К.А.: Сталин не был каким-то случайным «наследником» или «продолжателем» дела Ленина. Дескать, ему достался лишь инструмент... Помните, в конце 1980-х годов шёл отчаянный спор о Сталине – погубил ли он великое дело Ленина, успешно продолжил или трансформировал его в новый имперский проект..?

В известной степени спор продолжается и сегодня. Но это, на мой взгляд, результат непонимания роли и места Сталина в истории большевистской партии. Результат заурядной неосведомлённости о том, к чему привела сталинская социальная политика. Сталин не был «наследником» Ленина – он изначально был персонифицированной и неотъемлемой частью «ленинского проекта» и большевизма в целом. С момента организации уголовных преступлений по пополнению партийной кассы в 1906-1907 годах, с ведома и по поручению Ленина, Сталин олицетворял криминальное течение в большевизме, неразрывное сочетание уголовщины с политикой.

Этим специфическим признаком большевизм стал резко отличаться от традиционной социал-демократии. И то, что после смерти Ленина Сталин, будучи мастером власти, практиковал уголовные методы управления страной или очищения партийной номенклатуры – в этом нет ничего удивительно. Это – «пахан» криминального сообщества. В какой-то момент он надел мундир генералиссимуса. Но что в нём изменилось по существу? Об этом не нужно спорить. В большевистской партии Сталин родился почти сразу вслед за Лениным, прочно заняв уготовленное ему место. Этот человек, его методы и практика, стали важной и органичной частью большевизма. Ни Ленин, ни партия без Сталина и сталинщины, как политического и духовного феномена, не смогли бы существовать.

В предвоенное десятилетие, с 1930 по 1940 годы жертвами сталинской социальной политики стало примерно 8-9 млн. человек (жертвы Голодомора, расстрелянные за «контрреволюционные преступления», погибшие в лагерях, умершие на этапах и в спецпоселениях раскулаченные крестьяне, жертвы внесудебных репрессий, жертвы подавления крестьянских восстаний 1930-1932 годов). Это результат реализации доктрины большевизма в том виде, в котором она зародилась в начале ХХ века.

А.П.: С чем, по-вашему, связан глубокий идеологический раскол в российском обществе по отношению к событиям октября 1917-го года и к личности Ленина?

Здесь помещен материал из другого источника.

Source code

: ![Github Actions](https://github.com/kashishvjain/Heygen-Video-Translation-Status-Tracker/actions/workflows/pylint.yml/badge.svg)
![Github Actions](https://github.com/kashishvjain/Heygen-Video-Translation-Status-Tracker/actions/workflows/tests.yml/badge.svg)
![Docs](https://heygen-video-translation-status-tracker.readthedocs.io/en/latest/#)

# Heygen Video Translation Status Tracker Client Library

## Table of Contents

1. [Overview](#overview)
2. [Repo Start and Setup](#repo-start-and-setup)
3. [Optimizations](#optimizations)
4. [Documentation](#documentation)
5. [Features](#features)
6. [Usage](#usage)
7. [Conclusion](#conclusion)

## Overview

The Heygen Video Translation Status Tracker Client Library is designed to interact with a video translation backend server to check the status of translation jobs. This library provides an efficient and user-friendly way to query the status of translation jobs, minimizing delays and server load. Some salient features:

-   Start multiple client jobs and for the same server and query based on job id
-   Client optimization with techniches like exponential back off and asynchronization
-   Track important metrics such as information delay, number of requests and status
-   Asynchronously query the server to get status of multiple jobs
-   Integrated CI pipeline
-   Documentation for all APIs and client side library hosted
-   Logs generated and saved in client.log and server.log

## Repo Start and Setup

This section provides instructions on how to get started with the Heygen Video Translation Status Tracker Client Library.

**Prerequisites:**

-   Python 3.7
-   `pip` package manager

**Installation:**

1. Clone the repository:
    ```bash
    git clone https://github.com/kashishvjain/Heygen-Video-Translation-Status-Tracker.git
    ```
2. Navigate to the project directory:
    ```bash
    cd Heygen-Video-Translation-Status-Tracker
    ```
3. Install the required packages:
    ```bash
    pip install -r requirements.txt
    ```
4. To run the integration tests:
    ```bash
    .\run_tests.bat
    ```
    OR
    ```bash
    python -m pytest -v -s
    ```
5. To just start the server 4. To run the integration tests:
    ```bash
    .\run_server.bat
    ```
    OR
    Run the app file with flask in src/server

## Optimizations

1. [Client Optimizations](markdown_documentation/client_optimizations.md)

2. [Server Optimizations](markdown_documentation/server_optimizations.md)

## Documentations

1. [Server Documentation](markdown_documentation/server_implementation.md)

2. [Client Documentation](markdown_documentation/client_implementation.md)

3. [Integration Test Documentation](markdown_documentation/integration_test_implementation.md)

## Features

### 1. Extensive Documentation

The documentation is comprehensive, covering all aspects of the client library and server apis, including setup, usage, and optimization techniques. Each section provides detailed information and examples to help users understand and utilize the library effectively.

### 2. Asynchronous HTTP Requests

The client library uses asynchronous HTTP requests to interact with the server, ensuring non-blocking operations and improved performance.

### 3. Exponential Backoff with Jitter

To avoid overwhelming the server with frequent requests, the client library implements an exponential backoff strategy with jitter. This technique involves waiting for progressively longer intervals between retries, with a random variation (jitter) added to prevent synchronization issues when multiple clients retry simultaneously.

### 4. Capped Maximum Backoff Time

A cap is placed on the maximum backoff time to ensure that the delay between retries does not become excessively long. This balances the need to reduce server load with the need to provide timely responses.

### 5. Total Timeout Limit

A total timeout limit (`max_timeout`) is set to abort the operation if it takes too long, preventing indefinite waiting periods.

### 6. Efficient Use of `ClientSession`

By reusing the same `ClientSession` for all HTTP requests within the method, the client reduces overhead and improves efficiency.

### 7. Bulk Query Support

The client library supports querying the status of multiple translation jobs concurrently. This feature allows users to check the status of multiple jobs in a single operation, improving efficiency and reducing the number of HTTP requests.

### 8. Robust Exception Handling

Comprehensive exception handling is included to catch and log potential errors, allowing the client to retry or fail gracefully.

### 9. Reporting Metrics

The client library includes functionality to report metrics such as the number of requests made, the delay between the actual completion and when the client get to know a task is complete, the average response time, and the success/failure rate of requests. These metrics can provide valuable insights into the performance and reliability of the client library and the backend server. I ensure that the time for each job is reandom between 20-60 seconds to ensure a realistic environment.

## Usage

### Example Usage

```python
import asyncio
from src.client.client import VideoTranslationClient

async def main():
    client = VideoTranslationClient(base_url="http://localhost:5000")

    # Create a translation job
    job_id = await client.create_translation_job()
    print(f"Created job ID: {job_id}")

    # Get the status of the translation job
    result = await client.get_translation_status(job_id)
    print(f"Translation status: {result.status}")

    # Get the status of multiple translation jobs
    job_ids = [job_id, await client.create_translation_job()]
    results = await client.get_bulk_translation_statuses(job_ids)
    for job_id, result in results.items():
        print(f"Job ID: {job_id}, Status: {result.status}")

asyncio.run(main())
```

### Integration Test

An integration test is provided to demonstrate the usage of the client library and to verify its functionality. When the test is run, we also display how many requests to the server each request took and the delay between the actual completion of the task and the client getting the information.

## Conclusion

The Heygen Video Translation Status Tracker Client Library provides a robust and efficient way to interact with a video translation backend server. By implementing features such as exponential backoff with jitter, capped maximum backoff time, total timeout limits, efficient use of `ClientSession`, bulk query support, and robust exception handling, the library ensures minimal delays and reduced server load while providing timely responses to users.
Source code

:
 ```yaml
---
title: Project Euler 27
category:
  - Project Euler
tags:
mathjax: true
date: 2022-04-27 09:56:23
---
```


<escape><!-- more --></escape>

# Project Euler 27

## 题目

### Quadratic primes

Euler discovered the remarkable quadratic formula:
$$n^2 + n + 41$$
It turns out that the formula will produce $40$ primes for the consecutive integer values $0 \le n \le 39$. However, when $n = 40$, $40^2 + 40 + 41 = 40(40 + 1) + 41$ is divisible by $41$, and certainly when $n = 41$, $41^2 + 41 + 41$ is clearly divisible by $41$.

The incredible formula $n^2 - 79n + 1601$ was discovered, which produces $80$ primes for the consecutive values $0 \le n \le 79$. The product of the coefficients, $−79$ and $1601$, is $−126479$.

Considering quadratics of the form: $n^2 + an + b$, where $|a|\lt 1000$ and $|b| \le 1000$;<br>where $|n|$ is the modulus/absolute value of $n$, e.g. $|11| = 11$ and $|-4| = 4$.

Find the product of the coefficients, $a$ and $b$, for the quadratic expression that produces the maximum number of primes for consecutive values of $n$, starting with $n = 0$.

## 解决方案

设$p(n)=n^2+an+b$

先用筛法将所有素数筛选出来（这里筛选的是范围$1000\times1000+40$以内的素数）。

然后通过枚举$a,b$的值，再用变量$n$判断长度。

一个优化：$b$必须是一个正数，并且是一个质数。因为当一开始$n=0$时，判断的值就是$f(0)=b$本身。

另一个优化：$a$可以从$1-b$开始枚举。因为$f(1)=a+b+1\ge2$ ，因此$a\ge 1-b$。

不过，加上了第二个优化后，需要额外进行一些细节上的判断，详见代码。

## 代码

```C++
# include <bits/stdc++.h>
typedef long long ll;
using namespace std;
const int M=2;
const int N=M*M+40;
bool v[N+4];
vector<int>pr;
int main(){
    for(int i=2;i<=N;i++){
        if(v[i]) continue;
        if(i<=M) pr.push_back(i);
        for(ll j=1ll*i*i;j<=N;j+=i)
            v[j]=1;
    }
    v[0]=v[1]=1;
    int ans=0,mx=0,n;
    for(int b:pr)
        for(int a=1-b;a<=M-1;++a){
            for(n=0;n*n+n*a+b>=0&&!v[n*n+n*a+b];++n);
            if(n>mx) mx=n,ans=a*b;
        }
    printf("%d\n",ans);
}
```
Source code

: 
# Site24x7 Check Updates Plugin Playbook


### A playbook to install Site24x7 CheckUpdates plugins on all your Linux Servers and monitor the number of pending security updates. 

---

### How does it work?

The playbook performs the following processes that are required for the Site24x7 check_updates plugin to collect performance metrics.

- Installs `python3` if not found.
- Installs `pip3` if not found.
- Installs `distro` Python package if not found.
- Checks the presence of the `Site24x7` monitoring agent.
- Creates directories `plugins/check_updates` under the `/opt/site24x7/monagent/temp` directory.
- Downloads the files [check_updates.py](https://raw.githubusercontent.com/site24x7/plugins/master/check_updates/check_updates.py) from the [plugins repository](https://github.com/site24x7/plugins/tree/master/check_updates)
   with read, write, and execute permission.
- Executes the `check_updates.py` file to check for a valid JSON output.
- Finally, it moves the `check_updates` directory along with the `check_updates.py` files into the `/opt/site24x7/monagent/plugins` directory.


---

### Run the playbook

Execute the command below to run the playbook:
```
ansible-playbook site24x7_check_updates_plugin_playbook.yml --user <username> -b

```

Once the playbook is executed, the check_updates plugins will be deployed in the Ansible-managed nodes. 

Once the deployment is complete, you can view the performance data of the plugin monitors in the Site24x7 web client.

К.А.: Раскол связан с глубокой психологической и духовной травмой, которую большевизм нанес российскому обществу в ХХ веке. В начале 1990-х годов существовали иллюзии, что Церковь поможет обществу преодолеть этот посттравматический синдром. Но оказалось, что само духовенство Московской Патриархии настолько морально искалечено наследием советской власти, что ему бы самому ленинско-сталинское наследие преодолеть – где там исцелять мирян...

А как его можно преодолеть? Только через осознание, понимание, знание произошедшего, и совершенно ясного, внятного самоопределения по отношению к нему. Ведь церковное покаяние предполагает не только проговаривание кающимся конкретного греха на исповеди. Но и перемену отношения к совершённому поступку. У нас же этого не произошло. Поступков мы не проговорили. Общество в целом не переменило своего отношения к национальной катастрофе, которую пережила Россия в ХХ веке – а национальной катастрофой, в первую очередь, я считаю гибель миллионов людей в результате большевистской политики, воспитание целых поколений в духе лжи, принудительного лицемерия, цинизма.

Простой пример. По официальной статистике в Российской империи за 87 лет, с 1826 по 1913 годы по всем делам, включая уголовное судопроизводство и приговоры военно-полевых, военно-окружных судов, было вынесено 8268 смертных приговоров, а казнены 3875 человек. В СССР только за период «ежовщины» (1 октября 1936 – 1 ноября 1938) за «контрреволюционные преступления» были расстреляны 681 692 человека.

В Российской империи по состоянию на 1 января 1911 года во всех местах лишения свободы находились 174 733 человека (0,11 % от численности населения страны), в том числе 1331 «политический». В СССР на 1 января 1939 года в местах лишения свободы, считая спецпоселения для раскулаченных, находилось примерно 3 млн. человек (1,8 % от численности населения страны), в том числе «политических», включая раскулаченных в спецпоселениях, 1,6 млн.

В Третьем Рейхе в то же время в местах лишения свободы находилось примерно 30 тысяч человек (0, 04 % населения), в том числе политических – примерно 10 тысяч. Как можно после этого спорить: Ленин – хороший, средний или плохой? Сталин – великий или просто выдающийся? Противоречивый или не очень?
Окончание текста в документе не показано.